The main design goal

For write-heavy systems, ask:

  • Can we accept eventual consistency?
  • Can writes be batched?
  • Can work be asynchronous?
  • Do we need ordering?
  • Can we partition the write load?
  • How do we handle retries and duplicates?

Common tools

Example: click analytics

For URL shortener analytics, every redirect can produce a click event.

Bad design:

Redirect request → write analytics to DB → return redirect

This makes the user wait.

Better design:

Redirect request → publish click event → return redirect
                 → analytics worker processes later

A good interview phrase:

I would keep the redirect path fast and publish click events to a queue.

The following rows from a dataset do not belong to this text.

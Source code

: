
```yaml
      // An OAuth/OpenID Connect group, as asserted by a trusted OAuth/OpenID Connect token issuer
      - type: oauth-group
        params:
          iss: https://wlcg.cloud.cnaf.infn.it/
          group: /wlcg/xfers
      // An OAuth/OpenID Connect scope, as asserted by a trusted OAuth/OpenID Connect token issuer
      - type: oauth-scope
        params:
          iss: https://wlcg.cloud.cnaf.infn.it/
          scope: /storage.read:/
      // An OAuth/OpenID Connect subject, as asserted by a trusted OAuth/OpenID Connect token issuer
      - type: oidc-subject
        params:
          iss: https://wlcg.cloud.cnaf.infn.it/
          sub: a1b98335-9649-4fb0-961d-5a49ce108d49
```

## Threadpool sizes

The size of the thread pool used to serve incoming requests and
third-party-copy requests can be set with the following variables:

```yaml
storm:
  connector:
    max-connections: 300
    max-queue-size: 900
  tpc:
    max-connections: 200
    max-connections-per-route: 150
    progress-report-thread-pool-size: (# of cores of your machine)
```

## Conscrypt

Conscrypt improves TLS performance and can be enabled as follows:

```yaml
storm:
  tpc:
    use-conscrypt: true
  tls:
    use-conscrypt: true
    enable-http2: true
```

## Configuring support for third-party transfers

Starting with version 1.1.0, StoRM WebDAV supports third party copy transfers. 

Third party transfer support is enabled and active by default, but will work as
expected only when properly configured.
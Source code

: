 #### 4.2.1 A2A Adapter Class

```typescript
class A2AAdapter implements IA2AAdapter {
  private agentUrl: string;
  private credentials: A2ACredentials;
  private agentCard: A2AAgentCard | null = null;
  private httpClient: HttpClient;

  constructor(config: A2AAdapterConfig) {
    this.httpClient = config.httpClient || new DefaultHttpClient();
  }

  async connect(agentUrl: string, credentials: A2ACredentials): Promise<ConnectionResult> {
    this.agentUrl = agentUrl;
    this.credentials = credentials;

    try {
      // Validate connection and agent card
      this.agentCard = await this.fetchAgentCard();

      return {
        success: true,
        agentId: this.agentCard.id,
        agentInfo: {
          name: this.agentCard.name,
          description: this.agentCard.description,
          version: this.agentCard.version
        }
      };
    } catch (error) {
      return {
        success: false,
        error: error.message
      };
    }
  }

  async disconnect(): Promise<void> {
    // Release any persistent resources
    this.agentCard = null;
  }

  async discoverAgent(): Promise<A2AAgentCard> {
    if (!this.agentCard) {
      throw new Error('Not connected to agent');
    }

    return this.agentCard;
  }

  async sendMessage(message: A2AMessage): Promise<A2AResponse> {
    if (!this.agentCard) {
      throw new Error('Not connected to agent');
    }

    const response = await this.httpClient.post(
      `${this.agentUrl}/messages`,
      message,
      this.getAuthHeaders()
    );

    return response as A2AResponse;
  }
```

Analytics workers can process them asynchronously, so spikes in analytics traffic do not slow down redirects.

Common deep dives

Good write-heavy deep dives include:

  • queue partitioning
  • retry and dead letter queue
  • idempotency
  • batching
  • backpressure
  • consumer lag
  • data retention
  • exactly-once vs at-least-once processing

Consistency tradeoff

Many write-heavy systems are eventually consistent.

This is often acceptable for:

  • analytics
  • counters
  • logs
  • search indexing
  • recommendations

But not acceptable for:

  • payments
  • inventory
  • booking
  • account balance

Common mistakes

  • Writing every event synchronously to a relational database.
  • Ignoring retries and duplicates.
  • Forgetting backpressure.
  • Not thinking about queue growth.
  • Treating analytics like a strongly consistent transaction.

Final takeaway

For write-heavy systems, protect the critical path and process heavy work asynchronously.

A strong answer is:

The write volume is high, so I would buffer events through a queue, partition by a stable key, process with workers, and make consumers idempotent.